Please copy out each line of the entries in which "reflect" appears.

***** Dataset records *****

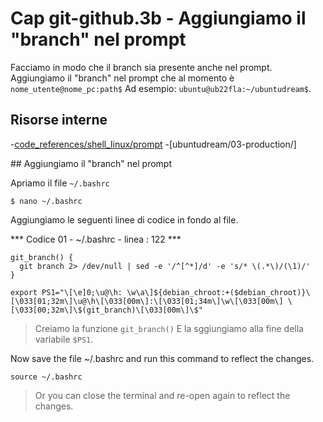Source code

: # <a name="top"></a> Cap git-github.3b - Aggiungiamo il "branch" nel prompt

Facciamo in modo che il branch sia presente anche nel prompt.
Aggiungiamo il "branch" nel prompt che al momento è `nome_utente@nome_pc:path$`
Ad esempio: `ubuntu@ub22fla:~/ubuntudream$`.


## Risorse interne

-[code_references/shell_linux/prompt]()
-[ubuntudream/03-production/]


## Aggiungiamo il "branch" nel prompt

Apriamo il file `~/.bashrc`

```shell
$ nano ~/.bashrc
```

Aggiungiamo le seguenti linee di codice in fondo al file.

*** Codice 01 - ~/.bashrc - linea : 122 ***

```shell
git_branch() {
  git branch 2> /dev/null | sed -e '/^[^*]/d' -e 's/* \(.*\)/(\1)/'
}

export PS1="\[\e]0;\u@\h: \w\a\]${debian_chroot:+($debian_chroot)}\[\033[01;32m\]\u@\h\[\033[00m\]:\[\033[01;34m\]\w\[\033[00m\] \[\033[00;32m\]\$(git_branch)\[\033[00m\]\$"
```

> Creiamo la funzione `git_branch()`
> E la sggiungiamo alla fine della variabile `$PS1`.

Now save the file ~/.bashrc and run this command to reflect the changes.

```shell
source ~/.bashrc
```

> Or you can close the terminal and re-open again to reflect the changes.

*****
***** Dataset records *****

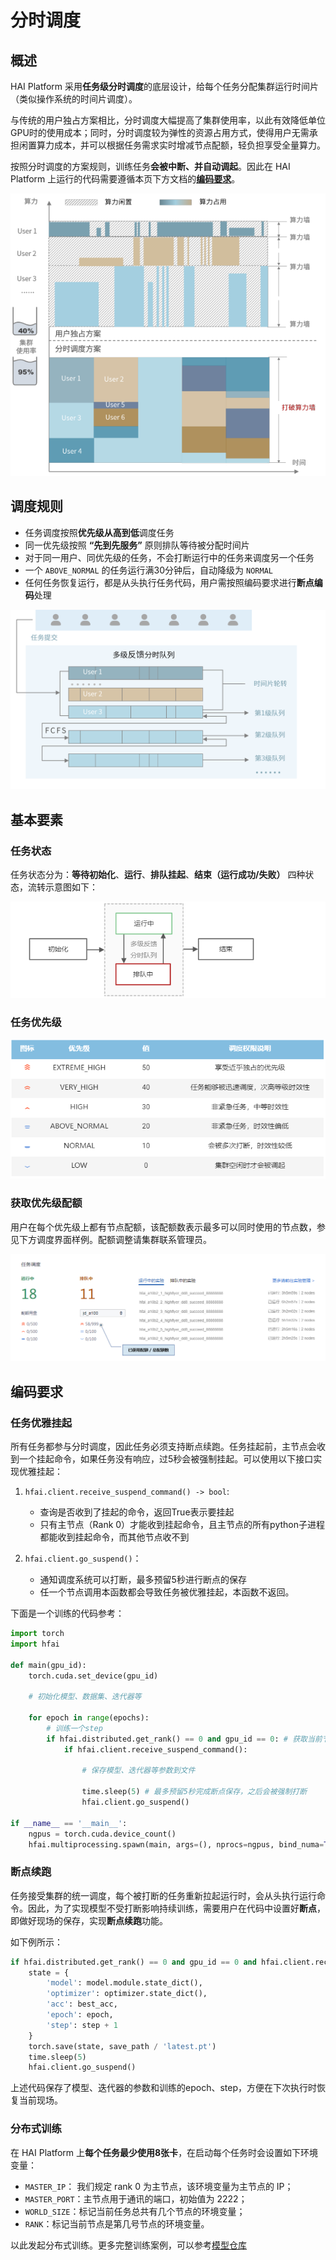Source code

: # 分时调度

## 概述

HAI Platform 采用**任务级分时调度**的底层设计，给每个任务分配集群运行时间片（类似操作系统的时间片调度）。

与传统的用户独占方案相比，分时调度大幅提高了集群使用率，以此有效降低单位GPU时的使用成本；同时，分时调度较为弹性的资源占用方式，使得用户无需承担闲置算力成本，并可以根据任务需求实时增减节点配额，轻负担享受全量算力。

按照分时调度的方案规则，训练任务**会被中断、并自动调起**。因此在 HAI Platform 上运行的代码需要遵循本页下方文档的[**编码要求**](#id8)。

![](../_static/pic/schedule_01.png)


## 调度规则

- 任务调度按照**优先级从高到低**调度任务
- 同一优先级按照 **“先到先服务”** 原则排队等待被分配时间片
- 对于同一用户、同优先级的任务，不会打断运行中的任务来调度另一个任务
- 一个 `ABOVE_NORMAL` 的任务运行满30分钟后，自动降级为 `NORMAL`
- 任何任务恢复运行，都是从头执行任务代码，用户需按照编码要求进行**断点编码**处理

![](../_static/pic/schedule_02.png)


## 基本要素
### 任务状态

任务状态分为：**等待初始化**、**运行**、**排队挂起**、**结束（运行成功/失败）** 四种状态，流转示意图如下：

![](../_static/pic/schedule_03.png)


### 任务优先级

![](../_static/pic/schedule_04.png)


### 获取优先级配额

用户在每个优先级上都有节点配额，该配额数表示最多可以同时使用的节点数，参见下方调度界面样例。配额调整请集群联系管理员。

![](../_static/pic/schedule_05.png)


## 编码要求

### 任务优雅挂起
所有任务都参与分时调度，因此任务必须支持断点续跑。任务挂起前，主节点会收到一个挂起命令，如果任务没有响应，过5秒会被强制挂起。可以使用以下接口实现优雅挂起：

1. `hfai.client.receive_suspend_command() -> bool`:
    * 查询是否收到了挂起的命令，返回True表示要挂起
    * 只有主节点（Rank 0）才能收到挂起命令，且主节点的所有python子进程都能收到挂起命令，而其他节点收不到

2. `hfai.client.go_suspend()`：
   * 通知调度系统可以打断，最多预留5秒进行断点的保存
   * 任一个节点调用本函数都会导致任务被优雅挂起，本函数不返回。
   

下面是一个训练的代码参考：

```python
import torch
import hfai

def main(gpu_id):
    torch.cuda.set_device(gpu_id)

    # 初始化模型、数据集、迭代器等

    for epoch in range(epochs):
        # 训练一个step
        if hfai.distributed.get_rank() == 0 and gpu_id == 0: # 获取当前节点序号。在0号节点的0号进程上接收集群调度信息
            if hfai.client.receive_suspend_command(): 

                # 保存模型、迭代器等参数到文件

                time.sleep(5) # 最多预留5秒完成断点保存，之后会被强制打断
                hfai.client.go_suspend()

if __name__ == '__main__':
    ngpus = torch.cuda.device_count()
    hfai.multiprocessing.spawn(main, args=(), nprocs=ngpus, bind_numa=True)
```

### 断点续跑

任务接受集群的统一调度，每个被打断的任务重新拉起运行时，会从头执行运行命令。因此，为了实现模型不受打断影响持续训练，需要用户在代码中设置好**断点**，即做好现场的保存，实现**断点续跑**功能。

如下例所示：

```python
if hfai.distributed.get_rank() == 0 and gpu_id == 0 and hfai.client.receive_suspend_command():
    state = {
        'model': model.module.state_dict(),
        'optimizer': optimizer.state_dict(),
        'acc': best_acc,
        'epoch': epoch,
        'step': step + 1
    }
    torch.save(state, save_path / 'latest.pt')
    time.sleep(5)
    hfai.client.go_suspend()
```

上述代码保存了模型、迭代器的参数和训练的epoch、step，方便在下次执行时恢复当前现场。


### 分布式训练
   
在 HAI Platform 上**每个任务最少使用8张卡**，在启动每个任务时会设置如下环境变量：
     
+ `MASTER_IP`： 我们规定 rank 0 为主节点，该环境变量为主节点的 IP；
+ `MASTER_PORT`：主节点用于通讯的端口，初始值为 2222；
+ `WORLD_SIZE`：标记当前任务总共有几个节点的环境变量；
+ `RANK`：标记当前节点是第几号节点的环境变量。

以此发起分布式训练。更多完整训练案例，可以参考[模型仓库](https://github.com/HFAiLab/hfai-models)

*****

> **Answer to this task**:
Now save the file ~/.bashrc and run this command to reflect the changes.
> Or you can close the terminal and re-open again to reflect the changes.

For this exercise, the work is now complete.